Berlin to allocate new aid to Ukrainians who survived Holocaust – media

KYIV. Sept 16 (Interfax-Ukraine) – The German government will allocate EUR 12 million to help 8,500 Ukrainians who survived the Holocaust, Deutsche Welle reports.

It is expected that payments will begin this fall, representatives of the organization "Jewish Claims Conference" said at a ceremony in Berlin on Thursday, September 15, dedicated to the 70th anniversary of the Reparations Agreement between Germany and Israel.
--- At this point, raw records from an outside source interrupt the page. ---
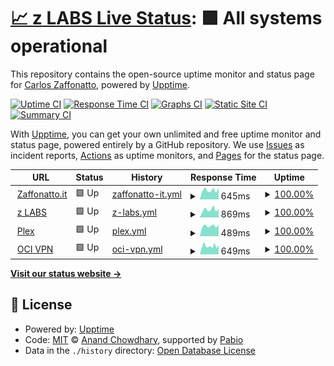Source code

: # [📈 z LABS Live Status](https://carloszaffonatto.github.io/upptime): <!--live status--> **🟩 All systems operational**

This repository contains the open-source uptime monitor and status page for [Carlos Zaffonatto](https://www.linkedin.com/in/carloszaffonatto/), powered by [Upptime](https://github.com/upptime/upptime).

[![Uptime CI](https://github.com/carloszaffonatto/upptime/workflows/Uptime%20CI/badge.svg)](https://github.com/carloszaffonatto/upptime/actions?query=workflow%3A%22Uptime+CI%22)
[![Response Time CI](https://github.com/carloszaffonatto/upptime/workflows/Response%20Time%20CI/badge.svg)](https://github.com/carloszaffonatto/upptime/actions?query=workflow%3A%22Response+Time+CI%22)
[![Graphs CI](https://github.com/carloszaffonatto/upptime/workflows/Graphs%20CI/badge.svg)](https://github.com/carloszaffonatto/upptime/actions?query=workflow%3A%22Graphs+CI%22)
[![Static Site CI](https://github.com/carloszaffonatto/upptime/workflows/Static%20Site%20CI/badge.svg)](https://github.com/carloszaffonatto/upptime/actions?query=workflow%3A%22Static+Site+CI%22)
[![Summary CI](https://github.com/carloszaffonatto/upptime/workflows/Summary%20CI/badge.svg)](https://github.com/carloszaffonatto/upptime/actions?query=workflow%3A%22Summary+CI%22)

With [Upptime](https://upptime.js.org), you can get your own unlimited and free uptime monitor and status page, powered entirely by a GitHub repository. We use [Issues](https://github.com/carloszaffonatto/upptime/issues) as incident reports, [Actions](https://github.com/carloszaffonatto/upptime/actions) as uptime monitors, and [Pages](https://carloszaffonatto.github.io/upptime) for the status page.

<!--start: status pages-->
<!-- This summary is generated by Upptime (https://github.com/upptime/upptime) -->
<!-- Do not edit this manually, your changes will be overwritten -->
<!-- prettier-ignore -->
| URL | Status | History | Response Time | Uptime |
| --- | ------ | ------- | ------------- | ------ |
| <img alt="" src="https://icons.duckduckgo.com/ip3/www.zaffonatto.it.ico" height="13"> [Zaffonatto.it](https://www.zaffonatto.it) | 🟩 Up | [zaffonatto-it.yml](https://github.com/carloszaffonatto/upptime/commits/HEAD/history/zaffonatto-it.yml) | <details><summary><img alt="Response time graph" src="./graphs/zaffonatto-it/response-time-week.png" height="20"> 645ms</summary><br><a href="https://carloszaffonatto.github.io/upptime/history/zaffonatto-it"><img alt="Response time 583" src="https://img.shields.io/endpoint?url=https%3A%2F%2Fraw.githubusercontent.com%2Fcarloszaffonatto%2Fupptime%2FHEAD%2Fapi%2Fzaffonatto-it%2Fresponse-time.json"></a><br><a href="https://carloszaffonatto.github.io/upptime/history/zaffonatto-it"><img alt="24-hour response time 517" src="https://img.shields.io/endpoint?url=https%3A%2F%2Fraw.githubusercontent.com%2Fcarloszaffonatto%2Fupptime%2FHEAD%2Fapi%2Fzaffonatto-it%2Fresponse-time-day.json"></a><br><a href="https://carloszaffonatto.github.io/upptime/history/zaffonatto-it"><img alt="7-day response time 645" src="https://img.shields.io/endpoint?url=https%3A%2F%2Fraw.githubusercontent.com%2Fcarloszaffonatto%2Fupptime%2FHEAD%2Fapi%2Fzaffonatto-it%2Fresponse-time-week.json"></a><br><a href="https://carloszaffonatto.github.io/upptime/history/zaffonatto-it"><img alt="30-day response time 583" src="https://img.shields.io/endpoint?url=https%3A%2F%2Fraw.githubusercontent.com%2Fcarloszaffonatto%2Fupptime%2FHEAD%2Fapi%2Fzaffonatto-it%2Fresponse-time-month.json"></a><br><a href="https://carloszaffonatto.github.io/upptime/history/zaffonatto-it"><img alt="1-year response time 583" src="https://img.shields.io/endpoint?url=https%3A%2F%2Fraw.githubusercontent.com%2Fcarloszaffonatto%2Fupptime%2FHEAD%2Fapi%2Fzaffonatto-it%2Fresponse-time-year.json"></a></details> | <details><summary><a href="https://carloszaffonatto.github.io/upptime/history/zaffonatto-it">100.00%</a></summary><a href="https://carloszaffonatto.github.io/upptime/history/zaffonatto-it"><img alt="All-time uptime 100.00%" src="https://img.shields.io/endpoint?url=https%3A%2F%2Fraw.githubusercontent.com%2Fcarloszaffonatto%2Fupptime%2FHEAD%2Fapi%2Fzaffonatto-it%2Fuptime.json"></a><br><a href="https://carloszaffonatto.github.io/upptime/history/zaffonatto-it"><img alt="24-hour uptime 100.00%" src="https://img.shields.io/endpoint?url=https%3A%2F%2Fraw.githubusercontent.com%2Fcarloszaffonatto%2Fupptime%2FHEAD%2Fapi%2Fzaffonatto-it%2Fuptime-day.json"></a><br><a href="https://carloszaffonatto.github.io/upptime/history/zaffonatto-it"><img alt="7-day uptime 100.00%" src="https://img.shields.io/endpoint?url=https%3A%2F%2Fraw.githubusercontent.com%2Fcarloszaffonatto%2Fupptime%2FHEAD%2Fapi%2Fzaffonatto-it%2Fuptime-week.json"></a><br><a href="https://carloszaffonatto.github.io/upptime/history/zaffonatto-it"><img alt="30-day uptime 100.00%" src="https://img.shields.io/endpoint?url=https%3A%2F%2Fraw.githubusercontent.com%2Fcarloszaffonatto%2Fupptime%2FHEAD%2Fapi%2Fzaffonatto-it%2Fuptime-month.json"></a><br><a href="https://carloszaffonatto.github.io/upptime/history/zaffonatto-it"><img alt="1-year uptime 100.00%" src="https://img.shields.io/endpoint?url=https%3A%2F%2Fraw.githubusercontent.com%2Fcarloszaffonatto%2Fupptime%2FHEAD%2Fapi%2Fzaffonatto-it%2Fuptime-year.json"></a></details>
| <img alt="" src="https://icons.duckduckgo.com/ip3/d.zaffonatto.it.ico" height="13"> [z LABS](https://d.zaffonatto.it) | 🟩 Up | [z-labs.yml](https://github.com/carloszaffonatto/upptime/commits/HEAD/history/z-labs.yml) | <details><summary><img alt="Response time graph" src="./graphs/z-labs/response-time-week.png" height="20"> 869ms</summary><br><a href="https://carloszaffonatto.github.io/upptime/history/z-labs"><img alt="Response time 692" src="https://img.shields.io/endpoint?url=https%3A%2F%2Fraw.githubusercontent.com%2Fcarloszaffonatto%2Fupptime%2FHEAD%2Fapi%2Fz-labs%2Fresponse-time.json"></a><br><a href="https://carloszaffonatto.github.io/upptime/history/z-labs"><img alt="24-hour response time 652" src="https://img.shields.io/endpoint?url=https%3A%2F%2Fraw.githubusercontent.com%2Fcarloszaffonatto%2Fupptime%2FHEAD%2Fapi%2Fz-labs%2Fresponse-time-day.json"></a><br><a href="https://carloszaffonatto.github.io/upptime/history/z-labs"><img alt="7-day response time 869" src="https://img.shields.io/endpoint?url=https%3A%2F%2Fraw.githubusercontent.com%2Fcarloszaffonatto%2Fupptime%2FHEAD%2Fapi%2Fz-labs%2Fresponse-time-week.json"></a><br><a href="https://carloszaffonatto.github.io/upptime/history/z-labs"><img alt="30-day response time 692" src="https://img.shields.io/endpoint?url=https%3A%2F%2Fraw.githubusercontent.com%2Fcarloszaffonatto%2Fupptime%2FHEAD%2Fapi%2Fz-labs%2Fresponse-time-month.json"></a><br><a href="https://carloszaffonatto.github.io/upptime/history/z-labs"><img alt="1-year response time 692" src="https://img.shields.io/endpoint?url=https%3A%2F%2Fraw.githubusercontent.com%2Fcarloszaffonatto%2Fupptime%2FHEAD%2Fapi%2Fz-labs%2Fresponse-time-year.json"></a></details> | <details><summary><a href="https://carloszaffonatto.github.io/upptime/history/z-labs">100.00%</a></summary><a href="https://carloszaffonatto.github.io/upptime/history/z-labs"><img alt="All-time uptime 100.00%" src="https://img.shields.io/endpoint?url=https%3A%2F%2Fraw.githubusercontent.com%2Fcarloszaffonatto%2Fupptime%2FHEAD%2Fapi%2Fz-labs%2Fuptime.json"></a><br><a href="https://carloszaffonatto.github.io/upptime/history/z-labs"><img alt="24-hour uptime 100.00%" src="https://img.shields.io/endpoint?url=https%3A%2F%2Fraw.githubusercontent.com%2Fcarloszaffonatto%2Fupptime%2FHEAD%2Fapi%2Fz-labs%2Fuptime-day.json"></a><br><a href="https://carloszaffonatto.github.io/upptime/history/z-labs"><img alt="7-day uptime 100.00%" src="https://img.shields.io/endpoint?url=https%3A%2F%2Fraw.githubusercontent.com%2Fcarloszaffonatto%2Fupptime%2FHEAD%2Fapi%2Fz-labs%2Fuptime-week.json"></a><br><a href="https://carloszaffonatto.github.io/upptime/history/z-labs"><img alt="30-day uptime 100.00%" src="https://img.shields.io/endpoint?url=https%3A%2F%2Fraw.githubusercontent.com%2Fcarloszaffonatto%2Fupptime%2FHEAD%2Fapi%2Fz-labs%2Fuptime-month.json"></a><br><a href="https://carloszaffonatto.github.io/upptime/history/z-labs"><img alt="1-year uptime 100.00%" src="https://img.shields.io/endpoint?url=https%3A%2F%2Fraw.githubusercontent.com%2Fcarloszaffonatto%2Fupptime%2FHEAD%2Fapi%2Fz-labs%2Fuptime-year.json"></a></details>
| <img alt="" src="https://icons.duckduckgo.com/ip3/u-x.zaffonatto.it.ico" height="13"> [Plex](https://u-x.zaffonatto.it/web/index.html#!/) | 🟩 Up | [plex.yml](https://github.com/carloszaffonatto/upptime/commits/HEAD/history/plex.yml) | <details><summary><img alt="Response time graph" src="./graphs/plex/response-time-week.png" height="20"> 489ms</summary><br><a href="https://carloszaffonatto.github.io/upptime/history/plex"><img alt="Response time 449" src="https://img.shields.io/endpoint?url=https%3A%2F%2Fraw.githubusercontent.com%2Fcarloszaffonatto%2Fupptime%2FHEAD%2Fapi%2Fplex%2Fresponse-time.json"></a><br><a href="https://carloszaffonatto.github.io/upptime/history/plex"><img alt="24-hour response time 445" src="https://img.shields.io/endpoint?url=https%3A%2F%2Fraw.githubusercontent.com%2Fcarloszaffonatto%2Fupptime%2FHEAD%2Fapi%2Fplex%2Fresponse-time-day.json"></a><br><a href="https://carloszaffonatto.github.io/upptime/history/plex"><img alt="7-day response time 489" src="https://img.shields.io/endpoint?url=https%3A%2F%2Fraw.githubusercontent.com%2Fcarloszaffonatto%2Fupptime%2FHEAD%2Fapi%2Fplex%2Fresponse-time-week.json"></a><br><a href="https://carloszaffonatto.github.io/upptime/history/plex"><img alt="30-day response time 449" src="https://img.shields.io/endpoint?url=https%3A%2F%2Fraw.githubusercontent.com%2Fcarloszaffonatto%2Fupptime%2FHEAD%2Fapi%2Fplex%2Fresponse-time-month.json"></a><br><a href="https://carloszaffonatto.github.io/upptime/history/plex"><img alt="1-year response time 449" src="https://img.shields.io/endpoint?url=https%3A%2F%2Fraw.githubusercontent.com%2Fcarloszaffonatto%2Fupptime%2FHEAD%2Fapi%2Fplex%2Fresponse-time-year.json"></a></details> | <details><summary><a href="https://carloszaffonatto.github.io/upptime/history/plex">100.00%</a></summary><a href="https://carloszaffonatto.github.io/upptime/history/plex"><img alt="All-time uptime 100.00%" src="https://img.shields.io/endpoint?url=https%3A%2F%2Fraw.githubusercontent.com%2Fcarloszaffonatto%2Fupptime%2FHEAD%2Fapi%2Fplex%2Fuptime.json"></a><br><a href="https://carloszaffonatto.github.io/upptime/history/plex"><img alt="24-hour uptime 100.00%" src="https://img.shields.io/endpoint?url=https%3A%2F%2Fraw.githubusercontent.com%2Fcarloszaffonatto%2Fupptime%2FHEAD%2Fapi%2Fplex%2Fuptime-day.json"></a><br><a href="https://carloszaffonatto.github.io/upptime/history/plex"><img alt="7-day uptime 100.00%" src="https://img.shields.io/endpoint?url=https%3A%2F%2Fraw.githubusercontent.com%2Fcarloszaffonatto%2Fupptime%2FHEAD%2Fapi%2Fplex%2Fuptime-week.json"></a><br><a href="https://carloszaffonatto.github.io/upptime/history/plex"><img alt="30-day uptime 100.00%" src="https://img.shields.io/endpoint?url=https%3A%2F%2Fraw.githubusercontent.com%2Fcarloszaffonatto%2Fupptime%2FHEAD%2Fapi%2Fplex%2Fuptime-month.json"></a><br><a href="https://carloszaffonatto.github.io/upptime/history/plex"><img alt="1-year uptime 100.00%" src="https://img.shields.io/endpoint?url=https%3A%2F%2Fraw.githubusercontent.com%2Fcarloszaffonatto%2Fupptime%2FHEAD%2Fapi%2Fplex%2Fuptime-year.json"></a></details>
| <img alt="" src="https://icons.duckduckgo.com/ip3/vpn-2.zaffonatto.it.ico" height="13"> [OCI VPN](https://vpn-2.zaffonatto.it/) | 🟩 Up | [oci-vpn.yml](https://github.com/carloszaffonatto/upptime/commits/HEAD/history/oci-vpn.yml) | <details><summary><img alt="Response time graph" src="./graphs/oci-vpn/response-time-week.png" height="20"> 649ms</summary><br><a href="https://carloszaffonatto.github.io/upptime/history/oci-vpn"><img alt="Response time 620" src="https://img.shields.io/endpoint?url=https%3A%2F%2Fraw.githubusercontent.com%2Fcarloszaffonatto%2Fupptime%2FHEAD%2Fapi%2Foci-vpn%2Fresponse-time.json"></a><br><a href="https://carloszaffonatto.github.io/upptime/history/oci-vpn"><img alt="24-hour response time 1056" src="https://img.shields.io/endpoint?url=https%3A%2F%2Fraw.githubusercontent.com%2Fcarloszaffonatto%2Fupptime%2FHEAD%2Fapi%2Foci-vpn%2Fresponse-time-day.json"></a><br><a href="https://carloszaffonatto.github.io/upptime/history/oci-vpn"><img alt="7-day response time 649" src="https://img.shields.io/endpoint?url=https%3A%2F%2Fraw.githubusercontent.com%2Fcarloszaffonatto%2Fupptime%2FHEAD%2Fapi%2Foci-vpn%2Fresponse-time-week.json"></a><br><a href="https://carloszaffonatto.github.io/upptime/history/oci-vpn"><img alt="30-day response time 620" src="https://img.shields.io/endpoint?url=https%3A%2F%2Fraw.githubusercontent.com%2Fcarloszaffonatto%2Fupptime%2FHEAD%2Fapi%2Foci-vpn%2Fresponse-time-month.json"></a><br><a href="https://carloszaffonatto.github.io/upptime/history/oci-vpn"><img alt="1-year response time 620" src="https://img.shields.io/endpoint?url=https%3A%2F%2Fraw.githubusercontent.com%2Fcarloszaffonatto%2Fupptime%2FHEAD%2Fapi%2Foci-vpn%2Fresponse-time-year.json"></a></details> | <details><summary><a href="https://carloszaffonatto.github.io/upptime/history/oci-vpn">100.00%</a></summary><a href="https://carloszaffonatto.github.io/upptime/history/oci-vpn"><img alt="All-time uptime 99.89%" src="https://img.shields.io/endpoint?url=https%3A%2F%2Fraw.githubusercontent.com%2Fcarloszaffonatto%2Fupptime%2FHEAD%2Fapi%2Foci-vpn%2Fuptime.json"></a><br><a href="https://carloszaffonatto.github.io/upptime/history/oci-vpn"><img alt="24-hour uptime 100.00%" src="https://img.shields.io/endpoint?url=https%3A%2F%2Fraw.githubusercontent.com%2Fcarloszaffonatto%2Fupptime%2FHEAD%2Fapi%2Foci-vpn%2Fuptime-day.json"></a><br><a href="https://carloszaffonatto.github.io/upptime/history/oci-vpn"><img alt="7-day uptime 100.00%" src="https://img.shields.io/endpoint?url=https%3A%2F%2Fraw.githubusercontent.com%2Fcarloszaffonatto%2Fupptime%2FHEAD%2Fapi%2Foci-vpn%2Fuptime-week.json"></a><br><a href="https://carloszaffonatto.github.io/upptime/history/oci-vpn"><img alt="30-day uptime 99.89%" src="https://img.shields.io/endpoint?url=https%3A%2F%2Fraw.githubusercontent.com%2Fcarloszaffonatto%2Fupptime%2FHEAD%2Fapi%2Foci-vpn%2Fuptime-month.json"></a><br><a href="https://carloszaffonatto.github.io/upptime/history/oci-vpn"><img alt="1-year uptime 99.89%" src="https://img.shields.io/endpoint?url=https%3A%2F%2Fraw.githubusercontent.com%2Fcarloszaffonatto%2Fupptime%2FHEAD%2Fapi%2Foci-vpn%2Fuptime-year.json"></a></details>

<!--end: status pages-->

[**Visit our status website →**](https://carloszaffonatto.github.io/upptime)

## 📄 License

- Powered by: [Upptime](https://github.com/upptime/upptime)
- Code: [MIT](./LICENSE) © [Anand Chowdhary](https://anandchowdhary.com), supported by [Pabio](https://pabio.com)
- Data in the `./history` directory: [Open Database License](https://opendatacommons.org/licenses/odbl/1-0/)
According to the organization, in the future, Germany will also provide additional funds in the amount of EUR 130 million for home care for elderly prisoners of Nazi concentration camps. Next year, the total amount that Germany will allocate for home care, as well as compensation for Holocaust survivors, will amount to EUR 1.2 billion. In total, after the conclusion of the Reparations Agreement between Germany and Israel by the end of 2021, Germany has paid more than EUR 90 billion.

Meanwhile, German Chancellor Olaf Scholz said that Germany is providing financial support to Holocaust survivors now and will do so in the future. Berlin sees it as its task to ensure compensation payments so that victims of the National Socialist regime can live with dignity in old age, he said at an event in Berlin.

The reparations agreement between Germany and Israel is "the second constituent act of Germany" and "the moral foundation of our liberal democracy," Scholz stressed.

The agreement signed in 1952 still serves as the basis for Germany’s assistance to Israel and the victims of the Holocaust.